◆ Problem description:
In the records, each line holding "visualization" must be reported.

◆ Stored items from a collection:
=-=-=

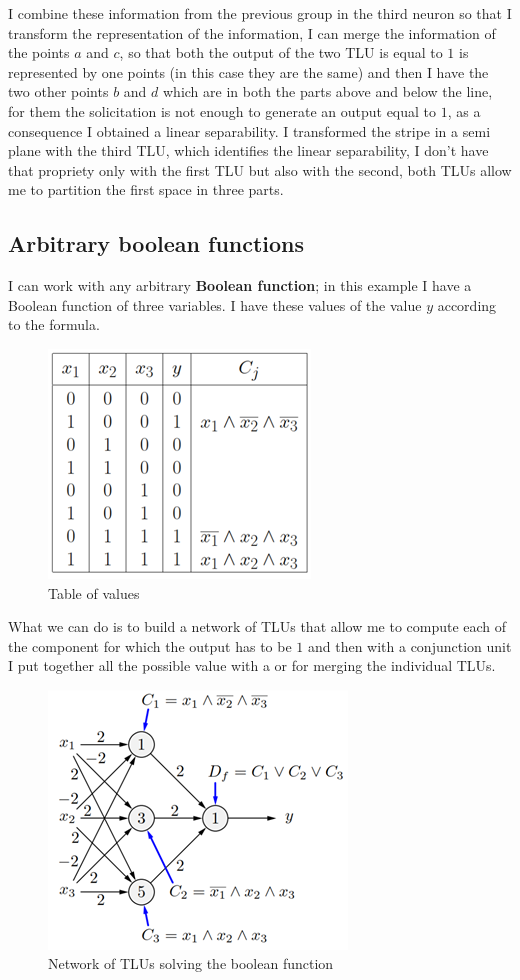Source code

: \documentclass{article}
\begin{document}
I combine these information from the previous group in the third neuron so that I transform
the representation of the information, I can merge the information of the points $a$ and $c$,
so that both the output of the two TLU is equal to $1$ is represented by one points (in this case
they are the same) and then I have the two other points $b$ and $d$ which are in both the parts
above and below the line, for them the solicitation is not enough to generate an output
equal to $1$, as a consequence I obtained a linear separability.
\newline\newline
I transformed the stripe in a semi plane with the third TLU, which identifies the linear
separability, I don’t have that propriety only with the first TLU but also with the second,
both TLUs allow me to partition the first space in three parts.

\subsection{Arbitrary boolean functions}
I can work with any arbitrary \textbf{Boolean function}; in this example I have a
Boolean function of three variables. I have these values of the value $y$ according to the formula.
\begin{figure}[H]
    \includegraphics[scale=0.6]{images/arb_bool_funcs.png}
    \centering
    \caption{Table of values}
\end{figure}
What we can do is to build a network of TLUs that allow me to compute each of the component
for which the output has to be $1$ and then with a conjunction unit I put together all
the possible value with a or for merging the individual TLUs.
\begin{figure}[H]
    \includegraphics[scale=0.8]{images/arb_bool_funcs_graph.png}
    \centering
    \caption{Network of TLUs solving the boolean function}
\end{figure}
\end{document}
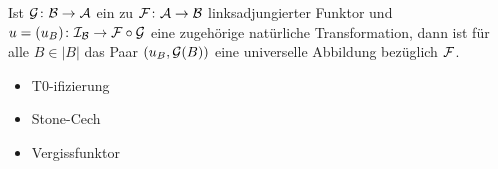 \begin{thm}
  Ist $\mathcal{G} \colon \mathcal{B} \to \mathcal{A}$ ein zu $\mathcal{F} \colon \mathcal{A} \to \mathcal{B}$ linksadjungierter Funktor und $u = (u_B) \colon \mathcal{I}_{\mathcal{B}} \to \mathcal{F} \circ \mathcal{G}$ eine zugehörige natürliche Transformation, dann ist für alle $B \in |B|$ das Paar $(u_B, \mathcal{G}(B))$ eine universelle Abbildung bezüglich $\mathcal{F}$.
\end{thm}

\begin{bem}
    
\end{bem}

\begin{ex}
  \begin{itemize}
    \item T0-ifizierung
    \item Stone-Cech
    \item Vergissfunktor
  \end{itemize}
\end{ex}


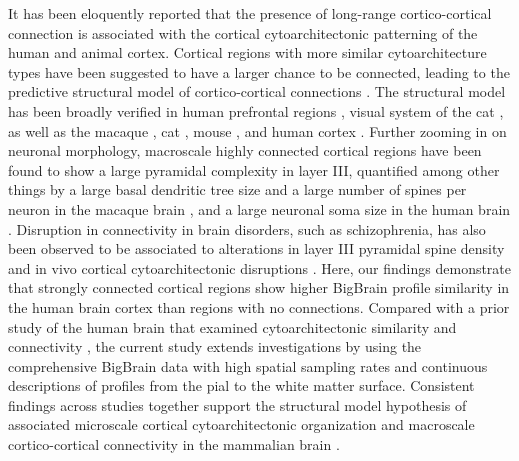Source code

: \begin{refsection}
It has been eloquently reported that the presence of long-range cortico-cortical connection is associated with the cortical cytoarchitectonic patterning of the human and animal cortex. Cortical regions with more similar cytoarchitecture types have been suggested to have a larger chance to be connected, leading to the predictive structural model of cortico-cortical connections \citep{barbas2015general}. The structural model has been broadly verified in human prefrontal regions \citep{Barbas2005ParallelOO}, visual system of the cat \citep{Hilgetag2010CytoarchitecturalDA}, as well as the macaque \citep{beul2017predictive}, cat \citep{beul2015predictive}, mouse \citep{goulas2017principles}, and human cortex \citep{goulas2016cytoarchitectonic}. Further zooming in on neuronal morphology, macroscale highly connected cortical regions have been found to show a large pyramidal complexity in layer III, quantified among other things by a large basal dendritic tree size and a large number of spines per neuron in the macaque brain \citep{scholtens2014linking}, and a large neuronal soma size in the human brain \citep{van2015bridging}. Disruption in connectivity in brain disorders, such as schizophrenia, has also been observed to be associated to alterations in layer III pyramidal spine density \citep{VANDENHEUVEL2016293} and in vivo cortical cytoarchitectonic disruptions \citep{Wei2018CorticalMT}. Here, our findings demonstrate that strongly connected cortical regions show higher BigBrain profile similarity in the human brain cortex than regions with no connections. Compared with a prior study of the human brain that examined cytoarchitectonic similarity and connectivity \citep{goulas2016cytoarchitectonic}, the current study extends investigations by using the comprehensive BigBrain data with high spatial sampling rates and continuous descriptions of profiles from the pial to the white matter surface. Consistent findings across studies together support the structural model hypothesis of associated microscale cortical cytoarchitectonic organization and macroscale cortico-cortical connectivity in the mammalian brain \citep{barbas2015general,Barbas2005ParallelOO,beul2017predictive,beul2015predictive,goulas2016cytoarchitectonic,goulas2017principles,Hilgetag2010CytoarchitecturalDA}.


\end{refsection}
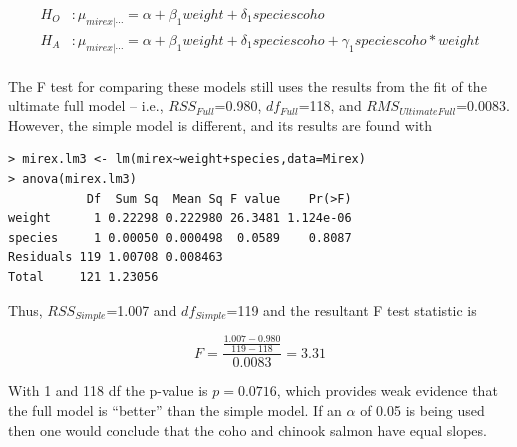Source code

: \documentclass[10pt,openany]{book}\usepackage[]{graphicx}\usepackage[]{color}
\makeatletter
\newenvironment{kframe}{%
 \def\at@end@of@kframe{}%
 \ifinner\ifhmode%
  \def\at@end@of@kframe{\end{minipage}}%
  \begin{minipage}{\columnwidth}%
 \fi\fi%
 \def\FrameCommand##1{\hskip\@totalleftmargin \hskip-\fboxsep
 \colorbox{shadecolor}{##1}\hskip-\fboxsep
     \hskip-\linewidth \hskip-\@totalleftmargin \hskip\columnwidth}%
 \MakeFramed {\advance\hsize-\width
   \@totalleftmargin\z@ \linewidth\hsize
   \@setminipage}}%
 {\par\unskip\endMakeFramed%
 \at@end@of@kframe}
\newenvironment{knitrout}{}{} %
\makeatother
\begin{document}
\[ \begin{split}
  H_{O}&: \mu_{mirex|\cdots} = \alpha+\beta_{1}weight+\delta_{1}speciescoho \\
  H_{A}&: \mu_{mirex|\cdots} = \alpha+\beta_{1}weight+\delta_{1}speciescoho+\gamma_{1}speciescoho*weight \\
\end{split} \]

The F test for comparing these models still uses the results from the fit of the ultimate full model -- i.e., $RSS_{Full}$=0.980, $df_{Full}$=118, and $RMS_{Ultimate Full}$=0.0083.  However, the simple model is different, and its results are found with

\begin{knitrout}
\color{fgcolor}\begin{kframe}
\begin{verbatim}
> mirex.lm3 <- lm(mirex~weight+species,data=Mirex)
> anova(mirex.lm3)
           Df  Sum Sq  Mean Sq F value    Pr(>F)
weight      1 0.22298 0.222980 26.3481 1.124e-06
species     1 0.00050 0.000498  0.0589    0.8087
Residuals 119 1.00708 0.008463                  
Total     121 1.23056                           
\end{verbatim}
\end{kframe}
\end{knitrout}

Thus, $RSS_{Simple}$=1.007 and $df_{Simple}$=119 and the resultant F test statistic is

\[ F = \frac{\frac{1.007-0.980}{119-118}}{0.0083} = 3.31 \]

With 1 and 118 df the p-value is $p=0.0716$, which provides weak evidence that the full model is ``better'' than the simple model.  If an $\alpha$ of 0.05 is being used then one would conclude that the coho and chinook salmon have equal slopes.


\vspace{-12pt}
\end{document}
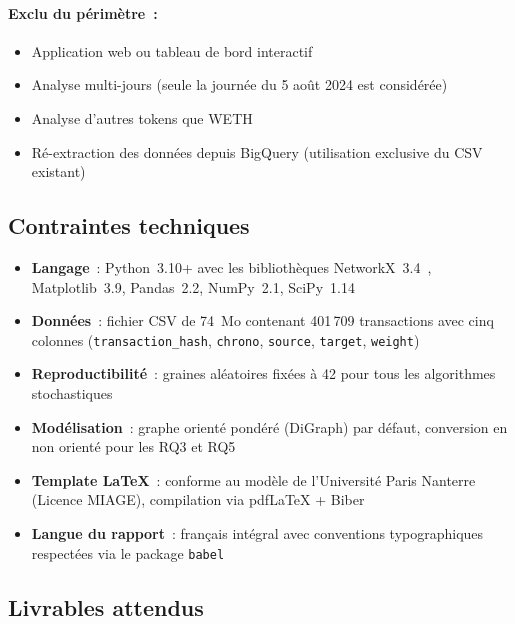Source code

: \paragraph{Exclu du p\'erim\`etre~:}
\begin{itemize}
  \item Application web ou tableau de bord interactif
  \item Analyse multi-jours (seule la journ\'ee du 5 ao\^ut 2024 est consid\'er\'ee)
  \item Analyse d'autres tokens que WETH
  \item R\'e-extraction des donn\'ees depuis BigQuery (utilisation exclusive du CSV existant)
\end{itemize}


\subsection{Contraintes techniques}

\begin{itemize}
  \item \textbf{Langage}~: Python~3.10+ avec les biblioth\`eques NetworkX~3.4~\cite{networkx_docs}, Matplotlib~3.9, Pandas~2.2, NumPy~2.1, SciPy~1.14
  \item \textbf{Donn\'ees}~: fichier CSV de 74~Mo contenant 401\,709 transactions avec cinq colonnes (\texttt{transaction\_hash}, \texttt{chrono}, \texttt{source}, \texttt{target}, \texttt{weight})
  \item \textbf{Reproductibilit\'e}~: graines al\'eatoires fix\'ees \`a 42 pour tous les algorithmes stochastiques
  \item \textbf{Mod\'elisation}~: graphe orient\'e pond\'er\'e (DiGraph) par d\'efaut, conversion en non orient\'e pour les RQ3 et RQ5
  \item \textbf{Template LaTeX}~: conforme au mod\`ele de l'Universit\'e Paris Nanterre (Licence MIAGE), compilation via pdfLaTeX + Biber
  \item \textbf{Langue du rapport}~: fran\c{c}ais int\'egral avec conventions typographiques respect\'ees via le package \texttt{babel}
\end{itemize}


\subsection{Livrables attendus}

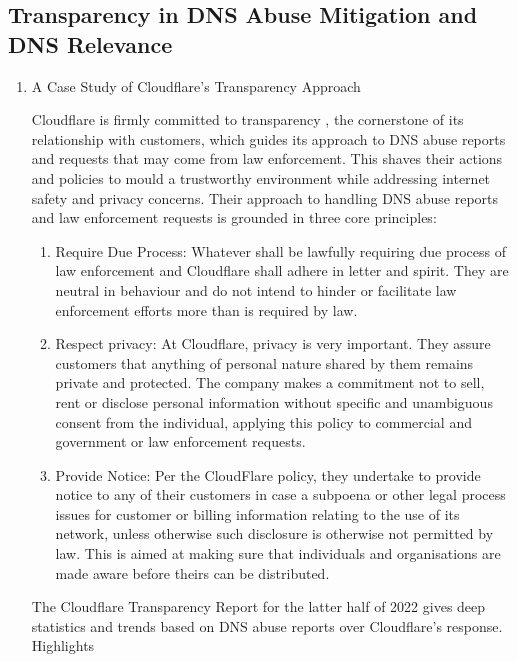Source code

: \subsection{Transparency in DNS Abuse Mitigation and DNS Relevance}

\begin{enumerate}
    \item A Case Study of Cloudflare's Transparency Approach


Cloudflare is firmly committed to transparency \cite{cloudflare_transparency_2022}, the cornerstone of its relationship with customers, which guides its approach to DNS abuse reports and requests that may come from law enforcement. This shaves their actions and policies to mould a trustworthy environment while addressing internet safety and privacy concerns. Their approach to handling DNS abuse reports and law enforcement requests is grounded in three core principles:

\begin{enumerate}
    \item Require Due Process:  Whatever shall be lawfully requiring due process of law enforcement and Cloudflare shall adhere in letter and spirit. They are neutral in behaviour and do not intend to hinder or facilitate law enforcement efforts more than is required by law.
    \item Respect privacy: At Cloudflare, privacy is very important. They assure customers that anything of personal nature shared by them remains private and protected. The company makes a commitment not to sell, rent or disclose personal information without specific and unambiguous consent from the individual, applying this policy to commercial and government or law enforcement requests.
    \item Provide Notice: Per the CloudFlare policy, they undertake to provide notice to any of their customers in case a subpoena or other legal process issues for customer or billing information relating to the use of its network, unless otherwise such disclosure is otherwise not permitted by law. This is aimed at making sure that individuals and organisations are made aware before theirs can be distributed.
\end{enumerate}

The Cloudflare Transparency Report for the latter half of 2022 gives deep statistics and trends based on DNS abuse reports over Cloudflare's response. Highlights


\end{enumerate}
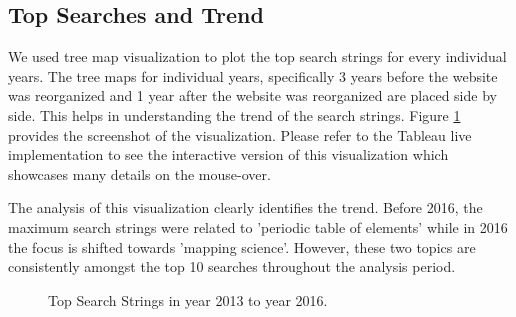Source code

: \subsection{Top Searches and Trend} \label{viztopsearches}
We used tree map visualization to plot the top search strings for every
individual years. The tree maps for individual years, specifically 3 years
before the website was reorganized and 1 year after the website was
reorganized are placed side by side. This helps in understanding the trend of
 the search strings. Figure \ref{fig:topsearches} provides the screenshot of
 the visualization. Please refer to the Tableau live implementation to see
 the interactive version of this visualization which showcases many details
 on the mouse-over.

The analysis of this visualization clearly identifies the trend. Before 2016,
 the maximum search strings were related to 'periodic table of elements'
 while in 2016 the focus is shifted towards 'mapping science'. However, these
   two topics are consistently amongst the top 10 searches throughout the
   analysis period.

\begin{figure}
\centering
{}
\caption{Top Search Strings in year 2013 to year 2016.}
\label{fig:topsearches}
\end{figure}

=-=-=

◆ Exercise result:
We used tree map visualization to plot the top search strings for every
 the visualization. Please refer to the Tableau live implementation to see
 the interactive version of this visualization which showcases many details
The analysis of this visualization clearly identifies the trend. Before 2016,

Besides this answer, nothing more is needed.